**TASK TO CARRY OUT**: With no words added or dropped, transcribe the listing that follows.

....

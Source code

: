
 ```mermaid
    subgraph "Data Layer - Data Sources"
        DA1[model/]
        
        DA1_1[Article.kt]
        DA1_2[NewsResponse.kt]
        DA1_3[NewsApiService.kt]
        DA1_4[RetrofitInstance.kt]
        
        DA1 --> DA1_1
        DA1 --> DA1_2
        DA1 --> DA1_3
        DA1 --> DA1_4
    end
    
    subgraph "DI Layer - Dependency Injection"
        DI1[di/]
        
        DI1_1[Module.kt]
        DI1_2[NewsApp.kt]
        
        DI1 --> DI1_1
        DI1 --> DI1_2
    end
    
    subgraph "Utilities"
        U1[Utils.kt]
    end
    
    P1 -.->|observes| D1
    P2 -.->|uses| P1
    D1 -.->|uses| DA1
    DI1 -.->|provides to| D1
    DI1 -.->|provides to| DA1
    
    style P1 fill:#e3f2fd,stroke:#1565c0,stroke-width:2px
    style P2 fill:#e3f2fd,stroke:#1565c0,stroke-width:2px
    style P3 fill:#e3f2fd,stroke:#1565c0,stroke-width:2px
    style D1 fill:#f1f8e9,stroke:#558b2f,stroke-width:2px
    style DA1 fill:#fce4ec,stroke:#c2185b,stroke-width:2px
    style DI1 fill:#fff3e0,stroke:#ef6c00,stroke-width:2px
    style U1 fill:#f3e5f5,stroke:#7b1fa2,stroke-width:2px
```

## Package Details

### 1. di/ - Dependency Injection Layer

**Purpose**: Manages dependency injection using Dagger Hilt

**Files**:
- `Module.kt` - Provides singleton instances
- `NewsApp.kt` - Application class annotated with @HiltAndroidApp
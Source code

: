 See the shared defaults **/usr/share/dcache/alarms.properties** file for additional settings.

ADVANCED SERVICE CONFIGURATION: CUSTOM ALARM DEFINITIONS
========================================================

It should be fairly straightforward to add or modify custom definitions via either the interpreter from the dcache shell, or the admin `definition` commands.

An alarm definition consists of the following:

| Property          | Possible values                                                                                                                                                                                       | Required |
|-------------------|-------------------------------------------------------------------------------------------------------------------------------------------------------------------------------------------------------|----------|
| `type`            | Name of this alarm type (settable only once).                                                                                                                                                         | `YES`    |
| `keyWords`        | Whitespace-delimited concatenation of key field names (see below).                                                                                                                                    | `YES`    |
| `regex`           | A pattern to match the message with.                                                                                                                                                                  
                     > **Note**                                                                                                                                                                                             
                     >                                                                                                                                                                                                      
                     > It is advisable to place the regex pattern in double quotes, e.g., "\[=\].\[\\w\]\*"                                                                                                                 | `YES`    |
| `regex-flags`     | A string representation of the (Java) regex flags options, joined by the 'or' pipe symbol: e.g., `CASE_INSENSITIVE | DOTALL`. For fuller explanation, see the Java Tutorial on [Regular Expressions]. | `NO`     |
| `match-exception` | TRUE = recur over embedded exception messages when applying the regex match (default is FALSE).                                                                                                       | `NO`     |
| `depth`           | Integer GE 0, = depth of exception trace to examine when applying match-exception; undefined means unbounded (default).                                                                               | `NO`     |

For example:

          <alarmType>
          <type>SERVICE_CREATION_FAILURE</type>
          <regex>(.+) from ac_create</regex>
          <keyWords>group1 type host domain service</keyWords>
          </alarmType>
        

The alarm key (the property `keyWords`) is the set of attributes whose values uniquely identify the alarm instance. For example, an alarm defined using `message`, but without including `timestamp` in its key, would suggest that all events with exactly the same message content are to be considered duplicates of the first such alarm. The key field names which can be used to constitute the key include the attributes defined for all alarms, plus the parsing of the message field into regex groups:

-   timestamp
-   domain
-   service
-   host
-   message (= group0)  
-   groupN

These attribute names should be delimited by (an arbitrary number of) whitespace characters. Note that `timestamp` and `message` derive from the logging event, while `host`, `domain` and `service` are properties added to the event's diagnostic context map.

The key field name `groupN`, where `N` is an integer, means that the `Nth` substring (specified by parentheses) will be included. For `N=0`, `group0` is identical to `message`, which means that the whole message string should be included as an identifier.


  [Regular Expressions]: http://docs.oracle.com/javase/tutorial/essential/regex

....

**THE COMPLETED TASK**:
Source code

:
 ```mermaid
    subgraph "Data Layer - Data Sources"
        DA1[model/]
        
        DA1_1[Article.kt]
        DA1_2[NewsResponse.kt]
        DA1_3[NewsApiService.kt]
        DA1_4[RetrofitInstance.kt]
        
        DA1 --> DA1_1
        DA1 --> DA1_2
        DA1 --> DA1_3
        DA1 --> DA1_4
    end
    
    subgraph "DI Layer - Dependency Injection"
        DI1[di/]
        
        DI1_1[Module.kt]
        DI1_2[NewsApp.kt]
        
        DI1 --> DI1_1
        DI1 --> DI1_2
    end
    
    subgraph "Utilities"
        U1[Utils.kt]
    end
    
    P1 -.->|observes| D1
    P2 -.->|uses| P1
    D1 -.->|uses| DA1
    DI1 -.->|provides to| D1
    DI1 -.->|provides to| DA1
    
    style P1 fill:#e3f2fd,stroke:#1565c0,stroke-width:2px
    style P2 fill:#e3f2fd,stroke:#1565c0,stroke-width:2px
    style P3 fill:#e3f2fd,stroke:#1565c0,stroke-width:2px
    style D1 fill:#f1f8e9,stroke:#558b2f,stroke-width:2px
    style DA1 fill:#fce4ec,stroke:#c2185b,stroke-width:2px
    style DI1 fill:#fff3e0,stroke:#ef6c00,stroke-width:2px
    style U1 fill:#f3e5f5,stroke:#7b1fa2,stroke-width:2px
```

## Package Details

### 1. di/ - Dependency Injection Layer

**Purpose**: Manages dependency injection using Dagger Hilt

**Files**:
- `Module.kt` - Provides singleton instances
- `NewsApp.kt` - Application class annotated with @HiltAndroidApp
Source code

: See the shared defaults **/usr/share/dcache/alarms.properties** file for additional settings.

ADVANCED SERVICE CONFIGURATION: CUSTOM ALARM DEFINITIONS
========================================================

It should be fairly straightforward to add or modify custom definitions via either the interpreter from the dcache shell, or the admin `definition` commands.

An alarm definition consists of the following:

| Property          | Possible values                                                                                                                                                                                       | Required |
|-------------------|-------------------------------------------------------------------------------------------------------------------------------------------------------------------------------------------------------|----------|
| `type`            | Name of this alarm type (settable only once).                                                                                                                                                         | `YES`    |
| `keyWords`        | Whitespace-delimited concatenation of key field names (see below).                                                                                                                                    | `YES`    |
| `regex`           | A pattern to match the message with.                                                                                                                                                                  
                     > **Note**                                                                                                                                                                                             
                     >                                                                                                                                                                                                      
                     > It is advisable to place the regex pattern in double quotes, e.g., "\[=\].\[\\w\]\*"                                                                                                                 | `YES`    |
| `regex-flags`     | A string representation of the (Java) regex flags options, joined by the 'or' pipe symbol: e.g., `CASE_INSENSITIVE | DOTALL`. For fuller explanation, see the Java Tutorial on [Regular Expressions]. | `NO`     |
| `match-exception` | TRUE = recur over embedded exception messages when applying the regex match (default is FALSE).                                                                                                       | `NO`     |
| `depth`           | Integer GE 0, = depth of exception trace to examine when applying match-exception; undefined means unbounded (default).                                                                               | `NO`     |

For example:

          <alarmType>
          <type>SERVICE_CREATION_FAILURE</type>
          <regex>(.+) from ac_create</regex>
          <keyWords>group1 type host domain service</keyWords>
          </alarmType>
        

The alarm key (the property `keyWords`) is the set of attributes whose values uniquely identify the alarm instance. For example, an alarm defined using `message`, but without including `timestamp` in its key, would suggest that all events with exactly the same message content are to be considered duplicates of the first such alarm. The key field names which can be used to constitute the key include the attributes defined for all alarms, plus the parsing of the message field into regex groups:

-   timestamp
-   domain
-   service
-   host
-   message (= group0)  
-   groupN

These attribute names should be delimited by (an arbitrary number of) whitespace characters. Note that `timestamp` and `message` derive from the logging event, while `host`, `domain` and `service` are properties added to the event's diagnostic context map.

The key field name `groupN`, where `N` is an integer, means that the `Nth` substring (specified by parentheses) will be included. For `N=0`, `group0` is identical to `message`, which means that the whole message string should be included as an identifier.


  [Regular Expressions]: http://docs.oracle.com/javase/tutorial/essential/regex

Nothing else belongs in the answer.